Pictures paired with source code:
━━━

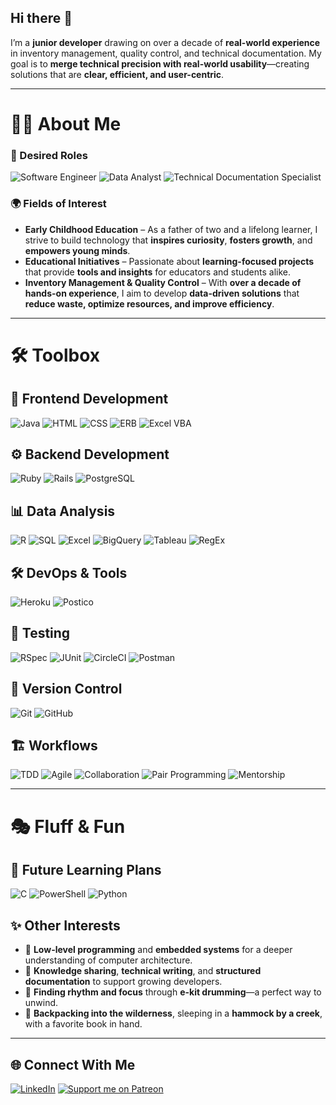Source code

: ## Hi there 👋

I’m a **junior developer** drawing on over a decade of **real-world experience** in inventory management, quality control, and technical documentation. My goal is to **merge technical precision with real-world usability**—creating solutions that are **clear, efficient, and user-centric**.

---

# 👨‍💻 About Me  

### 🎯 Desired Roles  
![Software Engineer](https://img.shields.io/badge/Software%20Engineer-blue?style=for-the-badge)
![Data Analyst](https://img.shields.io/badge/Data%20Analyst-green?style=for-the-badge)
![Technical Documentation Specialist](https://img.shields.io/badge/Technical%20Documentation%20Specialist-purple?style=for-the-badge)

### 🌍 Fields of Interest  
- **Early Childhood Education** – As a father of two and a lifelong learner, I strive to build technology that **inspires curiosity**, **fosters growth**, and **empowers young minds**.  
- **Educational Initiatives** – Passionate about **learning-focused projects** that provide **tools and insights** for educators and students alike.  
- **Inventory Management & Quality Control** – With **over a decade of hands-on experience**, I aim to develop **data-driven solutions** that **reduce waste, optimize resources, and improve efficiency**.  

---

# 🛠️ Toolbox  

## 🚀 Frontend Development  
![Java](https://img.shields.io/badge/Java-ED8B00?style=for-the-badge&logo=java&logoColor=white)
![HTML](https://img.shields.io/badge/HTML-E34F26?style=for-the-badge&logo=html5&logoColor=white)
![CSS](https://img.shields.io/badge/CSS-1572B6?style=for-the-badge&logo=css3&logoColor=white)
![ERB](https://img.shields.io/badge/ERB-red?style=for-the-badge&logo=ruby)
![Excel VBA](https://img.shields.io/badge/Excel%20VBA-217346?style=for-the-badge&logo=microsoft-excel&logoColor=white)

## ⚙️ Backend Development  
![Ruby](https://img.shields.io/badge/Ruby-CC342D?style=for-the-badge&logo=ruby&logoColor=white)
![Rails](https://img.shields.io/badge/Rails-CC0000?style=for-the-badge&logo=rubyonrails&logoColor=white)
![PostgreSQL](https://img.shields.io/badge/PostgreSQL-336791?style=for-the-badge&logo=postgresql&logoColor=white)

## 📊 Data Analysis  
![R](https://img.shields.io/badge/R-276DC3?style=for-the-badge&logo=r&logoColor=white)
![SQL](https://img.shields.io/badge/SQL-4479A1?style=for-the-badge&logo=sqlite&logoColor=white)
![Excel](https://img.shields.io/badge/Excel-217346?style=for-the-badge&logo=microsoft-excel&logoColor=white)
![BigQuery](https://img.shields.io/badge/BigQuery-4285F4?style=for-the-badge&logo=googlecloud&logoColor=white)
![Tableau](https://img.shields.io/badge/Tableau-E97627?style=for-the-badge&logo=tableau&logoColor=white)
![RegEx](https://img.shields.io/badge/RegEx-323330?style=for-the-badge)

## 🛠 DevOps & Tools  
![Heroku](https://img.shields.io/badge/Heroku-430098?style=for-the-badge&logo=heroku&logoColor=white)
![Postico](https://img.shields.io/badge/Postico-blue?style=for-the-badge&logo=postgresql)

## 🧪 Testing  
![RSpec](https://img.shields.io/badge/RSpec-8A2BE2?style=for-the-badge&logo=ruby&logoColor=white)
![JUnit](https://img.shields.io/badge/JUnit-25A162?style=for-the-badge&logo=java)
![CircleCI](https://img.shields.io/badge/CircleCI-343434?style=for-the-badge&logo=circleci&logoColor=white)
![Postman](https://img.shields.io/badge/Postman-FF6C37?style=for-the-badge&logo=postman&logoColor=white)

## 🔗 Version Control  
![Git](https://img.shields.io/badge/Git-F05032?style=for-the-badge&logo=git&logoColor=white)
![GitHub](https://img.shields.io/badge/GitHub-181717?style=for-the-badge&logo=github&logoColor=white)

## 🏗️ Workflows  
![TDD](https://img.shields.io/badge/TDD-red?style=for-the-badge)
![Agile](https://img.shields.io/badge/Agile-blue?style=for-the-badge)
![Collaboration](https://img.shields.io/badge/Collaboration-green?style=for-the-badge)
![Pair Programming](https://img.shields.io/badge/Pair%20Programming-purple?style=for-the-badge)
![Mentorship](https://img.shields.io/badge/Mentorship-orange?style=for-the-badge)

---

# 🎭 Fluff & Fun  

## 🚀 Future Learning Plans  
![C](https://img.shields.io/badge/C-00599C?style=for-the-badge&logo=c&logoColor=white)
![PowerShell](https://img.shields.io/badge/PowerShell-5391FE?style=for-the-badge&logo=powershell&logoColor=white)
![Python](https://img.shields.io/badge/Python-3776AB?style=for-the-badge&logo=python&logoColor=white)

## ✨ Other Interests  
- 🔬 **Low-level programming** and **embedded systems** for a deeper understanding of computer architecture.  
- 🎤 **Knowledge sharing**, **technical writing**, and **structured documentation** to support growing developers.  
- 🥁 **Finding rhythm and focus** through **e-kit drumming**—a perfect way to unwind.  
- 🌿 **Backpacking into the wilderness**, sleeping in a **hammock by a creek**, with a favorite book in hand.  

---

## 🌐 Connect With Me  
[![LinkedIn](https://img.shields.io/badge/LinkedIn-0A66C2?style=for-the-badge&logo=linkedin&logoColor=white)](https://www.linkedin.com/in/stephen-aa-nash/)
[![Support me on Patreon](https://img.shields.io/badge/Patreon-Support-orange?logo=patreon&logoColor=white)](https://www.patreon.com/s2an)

━━━

All of the lines above that carry the string "green" need to be found and copied.

Answer to the problem »
![Data Analyst](https://img.shields.io/badge/Data%20Analyst-green?style=for-the-badge)
![Collaboration](https://img.shields.io/badge/Collaboration-green?style=for-the-badge)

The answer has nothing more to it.